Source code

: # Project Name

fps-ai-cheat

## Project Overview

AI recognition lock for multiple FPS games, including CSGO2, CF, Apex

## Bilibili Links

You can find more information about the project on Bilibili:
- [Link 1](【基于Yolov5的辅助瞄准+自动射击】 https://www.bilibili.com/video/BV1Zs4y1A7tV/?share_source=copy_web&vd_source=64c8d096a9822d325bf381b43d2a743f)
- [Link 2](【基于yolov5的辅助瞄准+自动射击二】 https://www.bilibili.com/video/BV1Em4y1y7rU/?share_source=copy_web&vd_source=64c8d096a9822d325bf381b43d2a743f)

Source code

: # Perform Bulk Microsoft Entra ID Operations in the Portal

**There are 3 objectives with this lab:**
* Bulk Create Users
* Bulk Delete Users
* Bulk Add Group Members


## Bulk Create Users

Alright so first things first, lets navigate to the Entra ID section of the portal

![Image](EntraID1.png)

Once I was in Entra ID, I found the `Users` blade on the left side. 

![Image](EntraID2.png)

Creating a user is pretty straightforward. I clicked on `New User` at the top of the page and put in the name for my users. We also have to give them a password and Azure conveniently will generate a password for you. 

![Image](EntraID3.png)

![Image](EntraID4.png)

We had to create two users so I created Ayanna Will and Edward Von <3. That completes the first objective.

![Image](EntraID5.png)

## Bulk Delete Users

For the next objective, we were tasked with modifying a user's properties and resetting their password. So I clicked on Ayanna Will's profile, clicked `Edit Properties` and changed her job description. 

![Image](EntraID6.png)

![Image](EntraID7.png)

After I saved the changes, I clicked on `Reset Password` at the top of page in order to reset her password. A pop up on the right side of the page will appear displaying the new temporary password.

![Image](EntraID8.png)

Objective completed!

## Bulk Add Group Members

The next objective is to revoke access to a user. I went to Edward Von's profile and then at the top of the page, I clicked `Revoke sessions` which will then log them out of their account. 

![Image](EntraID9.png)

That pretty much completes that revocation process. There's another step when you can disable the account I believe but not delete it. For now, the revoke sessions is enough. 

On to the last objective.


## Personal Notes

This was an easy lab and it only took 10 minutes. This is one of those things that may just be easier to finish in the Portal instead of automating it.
***
[THE PROBLEM] Print each entry above word for word, leaving none out.

[PROBLEM SOLUTION]
Source code

: # Project Name

fps-ai-cheat

## Project Overview

AI recognition lock for multiple FPS games, including CSGO2, CF, Apex

## Bilibili Links

You can find more information about the project on Bilibili:
- [Link 1](【基于Yolov5的辅助瞄准+自动射击】 https://www.bilibili.com/video/BV1Zs4y1A7tV/?share_source=copy_web&vd_source=64c8d096a9822d325bf381b43d2a743f)
- [Link 2](【基于yolov5的辅助瞄准+自动射击二】 https://www.bilibili.com/video/BV1Em4y1y7rU/?share_source=copy_web&vd_source=64c8d096a9822d325bf381b43d2a743f)

Source code

: # Perform Bulk Microsoft Entra ID Operations in the Portal

**There are 3 objectives with this lab:**
* Bulk Create Users
* Bulk Delete Users
* Bulk Add Group Members


## Bulk Create Users

Alright so first things first, lets navigate to the Entra ID section of the portal

![Image](EntraID1.png)

Once I was in Entra ID, I found the `Users` blade on the left side. 

![Image](EntraID2.png)

Creating a user is pretty straightforward. I clicked on `New User` at the top of the page and put in the name for my users. We also have to give them a password and Azure conveniently will generate a password for you. 

![Image](EntraID3.png)

![Image](EntraID4.png)

We had to create two users so I created Ayanna Will and Edward Von <3. That completes the first objective.

![Image](EntraID5.png)

## Bulk Delete Users

For the next objective, we were tasked with modifying a user's properties and resetting their password. So I clicked on Ayanna Will's profile, clicked `Edit Properties` and changed her job description. 

![Image](EntraID6.png)

![Image](EntraID7.png)

After I saved the changes, I clicked on `Reset Password` at the top of page in order to reset her password. A pop up on the right side of the page will appear displaying the new temporary password.

![Image](EntraID8.png)

Objective completed!

## Bulk Add Group Members

The next objective is to revoke access to a user. I went to Edward Von's profile and then at the top of the page, I clicked `Revoke sessions` which will then log them out of their account. 

![Image](EntraID9.png)

That pretty much completes that revocation process. There's another step when you can disable the account I believe but not delete it. For now, the revoke sessions is enough. 

On to the last objective.


## Personal Notes

This was an easy lab and it only took 10 minutes. This is one of those things that may just be easier to finish in the Portal instead of automating it.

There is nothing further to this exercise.